■ WHAT NEEDS TO BE DONE ■
Give again, word for word, each line below starting at the one that contains "during registration." and ending at the one that contains "convert into float type.".

[Saved data entries]
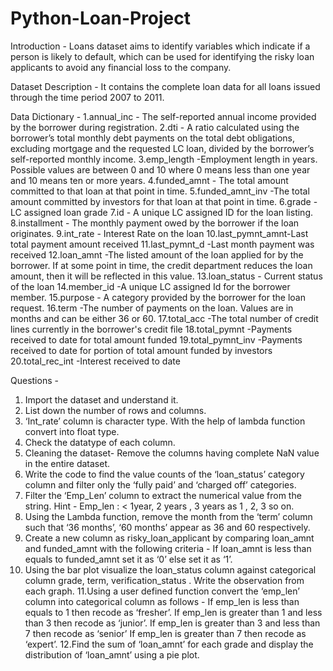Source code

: # Python-Loan-Project

Introduction - Loans dataset aims to identify variables which indicate if a
person is likely to default, which can be used for identifying the risky loan
applicants to avoid any financial loss to the company.


Dataset Description - It contains the complete loan data for all loans
issued through the time period 2007 to 2011.


Data Dictionary -
1.annual_inc - The self-reported annual income provided by the borrower
during registration.
2.dti - A ratio calculated using the borrower’s total monthly debt payments on
the total debt obligations, excluding mortgage and the requested LC loan,
divided by the borrower’s self-reported monthly income.
3.emp_length -Employment length in years. Possible values are between 0 and
10 where 0 means less than one year and 10 means ten or more years.
4.funded_amnt - The total amount committed to that loan at that point in
time.
5.funded_amnt_inv -The total amount committed by investors for that loan at
that point in time.
6.grade - LC assigned loan grade
7.id - A unique LC assigned ID for the loan listing.
8.installment - The monthly payment owed by the borrower if the loan
originates.
9.int_rate - Interest Rate on the loan
10.last_pymnt_amnt-Last total payment amount received
11.last_pymnt_d -Last month payment was received
12.loan_amnt -The listed amount of the loan applied for by the borrower. If at
some point in time, the credit department reduces the loan amount, then it
will be reflected in this value.
13.loan_status - Current status of the loan
14.member_id -A unique LC assigned Id for the borrower member.
15.purpose - A category provided by the borrower for the loan request.
16.term -The number of payments on the loan. Values are in months and can
be either 36 or 60.
17.total_acc -The total number of credit lines currently in the borrower's credit
file
18.total_pymnt -Payments received to date for total amount funded
19.total_pymnt_inv -Payments received to date for portion of total amount
funded by investors
20.total_rec_int -Interest received to date


Questions -
1. Import the dataset and understand it.
2. List down the number of rows and columns.
3. ‘Int_rate’ column is character type. With the help of lambda function
convert into float type.
4. Check the datatype of each column.
5. Cleaning the dataset- Remove the columns having complete NaN value in
the entire dataset.
6. Write the code to find the value counts of the ‘loan_status’ category
column and filter only the ‘fully paid’ and ‘charged off’ categories.
7. Filter the ‘Emp_Len’ column to extract the numerical value from the
string.
Hint - Emp_len : < 1year, 2 years , 3 years as 1 , 2, 3 so on.
8. Using the Lambda function, remove the month from the ‘term’ column
such that ‘36 months’, ‘60 months’ appear as 36 and 60 respectively.
9. Create a new column as risky_loan_applicant by comparing loan_amnt
and funded_amnt with the following criteria -
If loan_amnt is less than equals to funded_amnt set it as ‘0’ else set it as
‘1’.
10. Using the bar plot visualize the loan_status column against categorical
column grade, term, verification_status . Write the observation from
each graph.
11.Using a user defined function convert the ‘emp_len’ column into
categorical column as follows -
If emp_len is less than equals to 1 then recode as ‘fresher’.
If emp_len is greater than 1 and less than 3 then recode as ‘junior’.
If emp_len is greater than 3 and less than 7 then recode as ‘senior’
If emp_len is greater than 7 then recode as ‘expert’.
12.Find the sum of ‘loan_amnt’ for each grade and display the distribution
of ‘loan_amnt’ using a pie plot.
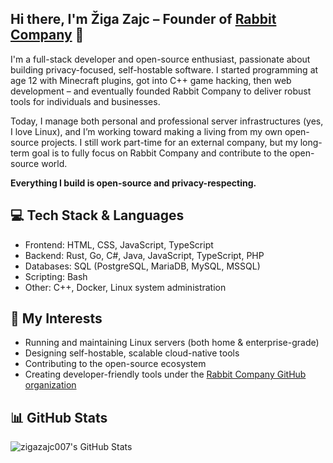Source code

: ## Hi there, I'm Žiga Zajc – Founder of [Rabbit Company](https://rabbit-company.com) 🐇

I'm a full-stack developer and open-source enthusiast, passionate about building privacy-focused, self-hostable software. I started programming at age 12 with Minecraft plugins, got into C++ game hacking, then web development – and eventually founded Rabbit Company to deliver robust tools for individuals and businesses.

Today, I manage both personal and professional server infrastructures (yes, I love Linux), and I’m working toward making a living from my own open-source projects. I still work part-time for an external company, but my long-term goal is to fully focus on Rabbit Company and contribute to the open-source world.

**Everything I build is open-source and privacy-respecting.**

## 💻 Tech Stack & Languages
- Frontend: HTML, CSS, JavaScript, TypeScript
- Backend: Rust, Go, C#, Java, JavaScript, TypeScript, PHP
- Databases: SQL (PostgreSQL, MariaDB, MySQL, MSSQL)
- Scripting: Bash
- Other: C++, Docker, Linux system administration

## 🐧 My Interests
- Running and maintaining Linux servers (both home & enterprise-grade)
- Designing self-hostable, scalable cloud-native tools
- Contributing to the open-source ecosystem
- Creating developer-friendly tools under the [Rabbit Company GitHub organization](https://github.com/Rabbit-Company)

## 📊 GitHub Stats

<img align="left" alt="zigazajc007's GitHub Stats" src="https://github-readme-stats-git-masterorgs-github-readme-stats-team.vercel.app/api?username=zigazajc007&count_private=true&theme=tokyonight&showicons=true&include_orgs=true" />
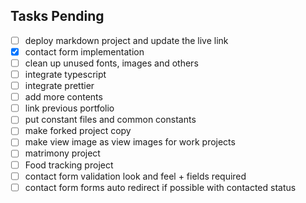 ## Tasks Pending

- [ ] deploy markdown project and update the live link
- [x] contact form implementation
- [ ] clean up unused fonts, images and others
- [ ] integrate typescript
- [ ] integrate prettier
- [ ] add more contents
- [ ] link previous portfolio
- [ ] put constant files and common constants
- [ ] make forked project copy
- [ ] make view image as view images for work projects
- [ ] matrimony project
- [ ] Food tracking project
- [ ] contact form validation look and feel + fields required
- [ ] contact form forms auto redirect if possible with contacted status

■ YOUR SOLUTION ■
during registration.
2.dti - A ratio calculated using the borrower’s total monthly debt payments on
the total debt obligations, excluding mortgage and the requested LC loan,
divided by the borrower’s self-reported monthly income.
3.emp_length -Employment length in years. Possible values are between 0 and
10 where 0 means less than one year and 10 means ten or more years.
4.funded_amnt - The total amount committed to that loan at that point in
time.
5.funded_amnt_inv -The total amount committed by investors for that loan at
that point in time.
6.grade - LC assigned loan grade
7.id - A unique LC assigned ID for the loan listing.
8.installment - The monthly payment owed by the borrower if the loan
originates.
9.int_rate - Interest Rate on the loan
10.last_pymnt_amnt-Last total payment amount received
11.last_pymnt_d -Last month payment was received
12.loan_amnt -The listed amount of the loan applied for by the borrower. If at
some point in time, the credit department reduces the loan amount, then it
will be reflected in this value.
13.loan_status - Current status of the loan
14.member_id -A unique LC assigned Id for the borrower member.
15.purpose - A category provided by the borrower for the loan request.
16.term -The number of payments on the loan. Values are in months and can
be either 36 or 60.
17.total_acc -The total number of credit lines currently in the borrower's credit
file
18.total_pymnt -Payments received to date for total amount funded
19.total_pymnt_inv -Payments received to date for portion of total amount
funded by investors
20.total_rec_int -Interest received to date


Questions -
1. Import the dataset and understand it.
2. List down the number of rows and columns.
3. ‘Int_rate’ column is character type. With the help of lambda function
convert into float type.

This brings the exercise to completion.